Looks good. How about mounting the block that you usually have on your x-bows and drilling a hole through the body to poke your finger through so you can push the ball up and over the block? No release mechanism needed.


JoergS said:


> I have been thinking about a new shooter for the "unlimited" class at the ECST. Everything is OK in that class, just no mechanical release.
> 
> This comes as close to a slingshot crossbow as possible. It is basically a "Boyntonstu" slingshot on a stick, but with a stock and and aiming device.
> 
> ...


----------



## dragonmaster (Dec 24, 2009)

I have one that is a little like this. mine has no stock. the back end rests on your shoulder.

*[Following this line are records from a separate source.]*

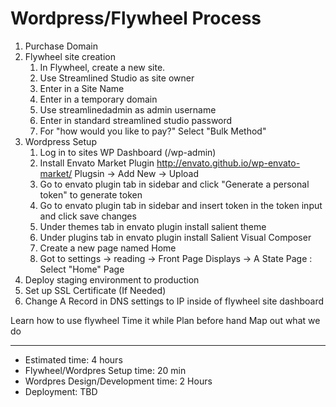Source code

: # Wordpress/Flywheel Process

1. Purchase Domain
2. Flywheel site creation
    1. In Flywheel, create a new site.
    2. Use Streamlined Studio as site owner
    3. Enter in a Site Name
    4. Enter in a temporary domain
    5. Use streamlinedadmin as admin username
    6. Enter in standard streamlined studio password
    7. For "how would you like to pay?" Select "Bulk Method"
3. Wordpress Setup
    1. Log in to sites WP Dashboard (/wp-admin)
    2. Install Envato Market Plugin http://envato.github.io/wp-envato-market/ Plugsin -> Add New -> Upload
    3. Go to envato plugin tab in sidebar and click "Generate a personal token" to generate token
    4. Go to envato plugin tab in sidebar and insert token in the token input and click save changes
    5. Under themes tab in envato plugin install salient theme
    6. Under plugins tab in envato plugin install Salient Visual Composer
    7. Create a new page named Home
    8. Got to settings -> reading -> Front Page Displays -> A State Page : Select "Home" Page
4. Deploy staging environment to production
5. Set up SSL Certificate (If Needed)
6. Change A Record in DNS settings to IP inside of flywheel site dashboard

Learn how to use flywheel
Time it while 
Plan before hand 
Map out what we do 

---------------------

- Estimated time: 4 hours
- Flywheel/Wordpres Setup time: 20 min
- Wordpres Design/Development time: 2 Hours
- Deployment: TBD
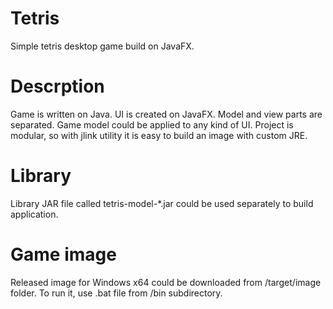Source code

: # Tetris
Simple tetris desktop game build on JavaFX.

# Descrption
Game is written on Java. UI is created on JavaFX.
Model and view parts are separated. Game model could be applied to any kind of UI.
Project is modular, so with jlink utility it is easy to build an image with
custom JRE. 

# Library
Library JAR file called tetris-model-*.jar could be used separately to build application.

# Game image
Released image for Windows x64 could be downloaded from /target/image folder. To run it, use .bat file from /bin subdirectory.
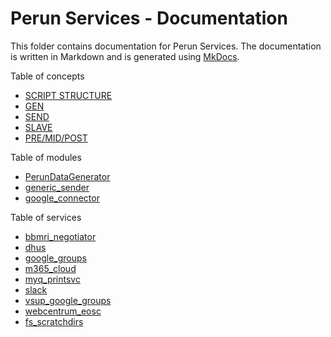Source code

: # Perun Services - Documentation

This folder contains documentation for Perun Services. The documentation is written in Markdown and is generated
using [MkDocs](https://www.mkdocs.org/).

Table of concepts

- [SCRIPT STRUCTURE](concepts/script-structure.md)
- [GEN](concepts/gen.md)
- [SEND](concepts/send.md)
- [SLAVE](concepts/slave.md)
- [PRE/MID/POST](concepts/pre-mid-post.md)

Table of modules

- [PerunDataGenerator](modules/PerunDataGenerator.md)
- [generic_sender](modules/generic_sender.md)
- [google_connector](modules/google_connector.md)

Table of services

- [bbmri_negotiator](services/bbmri_negotiator.md)
- [dhus](services/dhus.md)
- [google_groups](services/google_groups.md)
- [m365_cloud](services/m365_cloud.md)
- [myq_printsvc](services/myq_printsvc.md)
- [slack](services/slack.md)
- [vsup_google_groups](services/vsup_google_groups.md)
- [webcentrum_eosc](services/webcentrum_eosc.md)
- [fs_scratchdirs](services/fs_scratchdirs.md)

I built mine out of metal rod.


----------



## Brooklyn00003 (Feb 28, 2010)

Why not OTT this time?


----------



## JoergS (Dec 17, 2009)

I want to use the pointy tops for aiming.

Have now switched to tubes, real weak, lasts longer.

Also added a trigger, as Jay said that's OK for the open class.


----------



## slingshot_sniper (Feb 20, 2011)

Joerg I think Jay said anything goes in that class,quote from him:

"Jorg yes the open class everything will be legal.That includes holdback devices,mechanical releases,any kind of sights,or anything else any one else can think off.No nuclear devices."


----------



## Jaybird (Dec 20, 2009)

Jorg
The open class and the unlimited class are one and the same.Everything is legal.


----------



## Dan the Slingshot Man (Nov 21, 2010)

looks goood


----------



## JoergS (Dec 17, 2009)

Here is the updated version.

Have added lock and trigger (works great), shot it for hours on this nice, warm spring day.

It is really precise. And it is amazing how long the tubes last.

Just for fun, I added a green and a black band as well. A notch secures the bands that are not needed.

Best is that I can COMBINE the bands for more power if I want to!

Jörg


----------



## shawnr5 (Feb 16, 2011)

Your design is elegant in its' simplicity.


----------